> **Exercise aim**
Below are some records. Return exactly the lines from the one with "одно из самых" to the one with "Многим хватит за", and nothing else.

····················

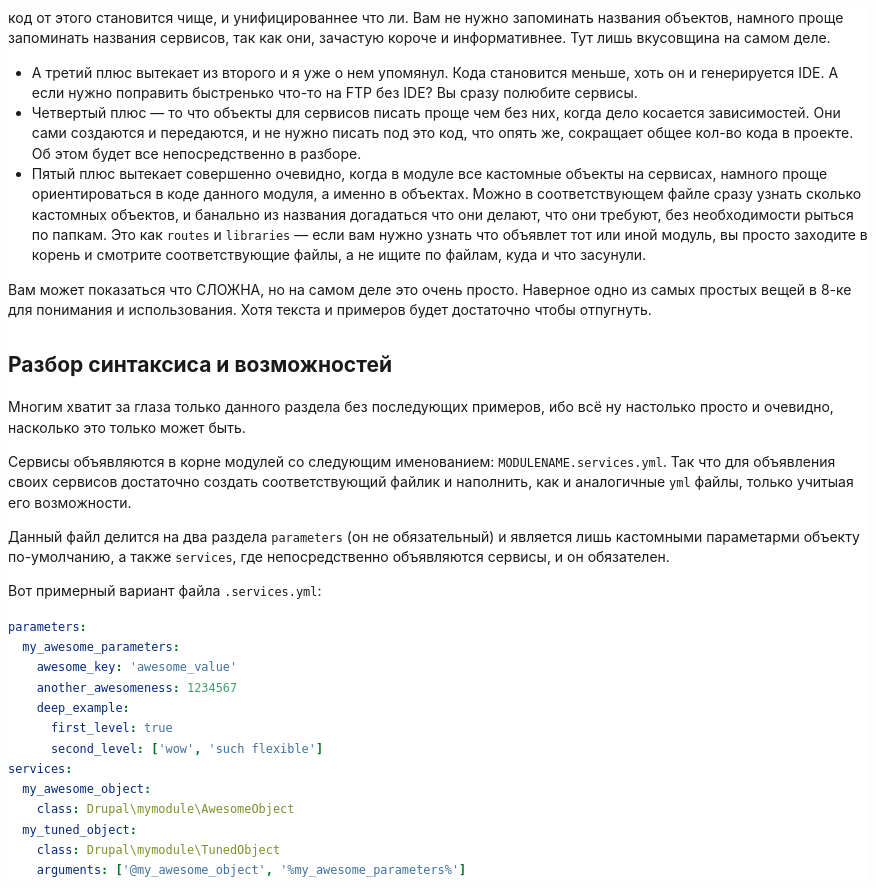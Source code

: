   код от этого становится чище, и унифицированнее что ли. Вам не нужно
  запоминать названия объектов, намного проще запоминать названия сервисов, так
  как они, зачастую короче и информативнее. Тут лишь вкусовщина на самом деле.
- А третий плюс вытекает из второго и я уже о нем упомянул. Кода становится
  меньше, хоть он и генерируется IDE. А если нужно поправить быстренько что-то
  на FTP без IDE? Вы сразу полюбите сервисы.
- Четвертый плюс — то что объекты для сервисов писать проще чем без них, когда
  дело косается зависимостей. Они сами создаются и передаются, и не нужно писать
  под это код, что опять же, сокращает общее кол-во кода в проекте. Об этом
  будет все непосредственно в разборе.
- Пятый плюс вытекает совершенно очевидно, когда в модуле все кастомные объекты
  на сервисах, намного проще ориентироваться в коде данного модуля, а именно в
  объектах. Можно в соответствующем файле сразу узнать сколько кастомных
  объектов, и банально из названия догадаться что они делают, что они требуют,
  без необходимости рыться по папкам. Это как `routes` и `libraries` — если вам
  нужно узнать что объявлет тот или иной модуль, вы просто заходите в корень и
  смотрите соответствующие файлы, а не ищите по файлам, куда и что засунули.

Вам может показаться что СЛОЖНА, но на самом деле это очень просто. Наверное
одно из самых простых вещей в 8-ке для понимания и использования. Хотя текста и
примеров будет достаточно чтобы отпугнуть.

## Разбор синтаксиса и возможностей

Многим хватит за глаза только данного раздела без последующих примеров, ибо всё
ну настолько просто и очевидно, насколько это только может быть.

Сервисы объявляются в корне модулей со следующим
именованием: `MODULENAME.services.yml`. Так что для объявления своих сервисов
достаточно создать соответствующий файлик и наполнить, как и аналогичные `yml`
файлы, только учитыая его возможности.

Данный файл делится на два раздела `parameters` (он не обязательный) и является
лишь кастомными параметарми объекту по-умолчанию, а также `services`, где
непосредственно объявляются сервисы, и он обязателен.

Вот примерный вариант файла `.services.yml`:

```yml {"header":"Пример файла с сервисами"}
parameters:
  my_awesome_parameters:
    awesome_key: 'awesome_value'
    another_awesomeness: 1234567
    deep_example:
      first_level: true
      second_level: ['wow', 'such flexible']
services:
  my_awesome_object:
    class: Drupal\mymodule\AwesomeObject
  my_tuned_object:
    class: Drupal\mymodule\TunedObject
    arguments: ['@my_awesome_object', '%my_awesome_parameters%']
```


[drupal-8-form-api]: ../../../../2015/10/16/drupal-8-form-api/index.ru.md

····················

> **Response**
одно из самых простых вещей в 8-ке для понимания и использования. Хотя текста и
примеров будет достаточно чтобы отпугнуть.

## Разбор синтаксиса и возможностей

Многим хватит за глаза только данного раздела без последующих примеров, ибо всё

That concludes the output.